A uniform electric field exists in the region between two oppositely charged plane parallel plates. An electron is released from rest at the surface of the negatively charged plate and strikes the surface of the opposite plate, 3.50 cmcm distant from the first, in a time interval of 2.10*10-8 ss. (a) Find the magnitude of the electric field. (b) Find the speed of the proton when it strikes the negatively charged plate.

a) E = 9.02641 * 10^-5 N/C

b) v = 3.333 * 10^6 m/s

Explanation:

Given:

- The mass of an electron m_e = 9.11 * 10^-31 kg

- The charge of an electron e = 1.602 * 10^-12 C

- Length between the plates L = 0.035 m

- Time taken t = 2.10*10^-8 s

Find:

(a) Find the magnitude of the electric field.

(b) Find the speed of the proton when it strikes the negatively charged plate.

Solution:

- The force on any object is a dependent on the acceleration of an object.
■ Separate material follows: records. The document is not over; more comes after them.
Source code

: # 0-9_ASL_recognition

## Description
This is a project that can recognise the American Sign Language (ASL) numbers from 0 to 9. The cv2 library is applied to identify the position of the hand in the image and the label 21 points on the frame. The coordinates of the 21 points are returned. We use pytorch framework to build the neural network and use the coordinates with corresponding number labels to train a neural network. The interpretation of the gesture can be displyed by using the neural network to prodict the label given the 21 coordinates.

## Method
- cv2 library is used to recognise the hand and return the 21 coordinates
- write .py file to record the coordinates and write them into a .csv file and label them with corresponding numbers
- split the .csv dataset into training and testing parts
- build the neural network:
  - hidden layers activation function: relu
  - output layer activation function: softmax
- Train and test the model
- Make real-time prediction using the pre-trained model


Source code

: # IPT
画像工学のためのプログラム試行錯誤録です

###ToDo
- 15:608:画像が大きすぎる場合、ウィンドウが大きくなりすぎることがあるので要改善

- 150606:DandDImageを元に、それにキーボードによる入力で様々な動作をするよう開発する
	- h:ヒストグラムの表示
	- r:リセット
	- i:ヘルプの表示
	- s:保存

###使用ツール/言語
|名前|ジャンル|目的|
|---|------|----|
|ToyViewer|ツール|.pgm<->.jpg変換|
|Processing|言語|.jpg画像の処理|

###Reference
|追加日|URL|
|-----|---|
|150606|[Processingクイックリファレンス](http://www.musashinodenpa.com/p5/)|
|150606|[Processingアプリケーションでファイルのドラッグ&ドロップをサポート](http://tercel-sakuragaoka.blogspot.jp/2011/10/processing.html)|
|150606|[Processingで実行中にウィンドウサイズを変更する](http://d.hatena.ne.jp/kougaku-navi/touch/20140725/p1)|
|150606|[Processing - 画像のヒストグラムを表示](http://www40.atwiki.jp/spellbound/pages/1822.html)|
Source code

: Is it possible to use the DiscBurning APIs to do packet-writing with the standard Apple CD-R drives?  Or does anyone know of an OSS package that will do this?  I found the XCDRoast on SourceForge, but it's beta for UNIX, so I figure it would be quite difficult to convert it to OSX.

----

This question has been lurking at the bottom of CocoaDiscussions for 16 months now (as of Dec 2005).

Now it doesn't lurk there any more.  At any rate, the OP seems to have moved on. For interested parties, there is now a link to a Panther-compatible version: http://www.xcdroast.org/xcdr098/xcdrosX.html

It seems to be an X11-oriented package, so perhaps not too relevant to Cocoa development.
Newton's Second Law of motion gives us the required expression:

F_net = m_e * a

- Assuming gravitational forces on the particle to be negligible, and only electrostatic force force is imparted on the electron as follows:

F_e = E*e

- Equating the above two equations we have:

E = m_e*a / e

- The acceleration of an electron in the Electric field E can be determined from the the second kinematic equation of motions. Where initial distance x_o = 0 and initial velocity v_x, o = 0. Where x is the direction along the distance between the plates L. We have:

x (f) = L = 0.5*a*t^2

a = 2*L / t^2

- Substituting the expression for acceleration a into the previously derived expression for Force, we get:

E = 2*m_e * L / e*t^2

- Plug in the values and solve for E:

E = 2 * (9.11*10^-31) * (0.035) / (1.602*10^-12) * (2.1*10^-8)

E = 6.377 * 10^-32 / 7.06482*10^-28

E = 9.02641 * 10^-5 N/C

- For velocity we can use our relationship for acceleration:

v = a*t = 2*L / t

v = 2 * (0.035) / (2.1*10^-8)

v = 3.333 * 10^6 m/s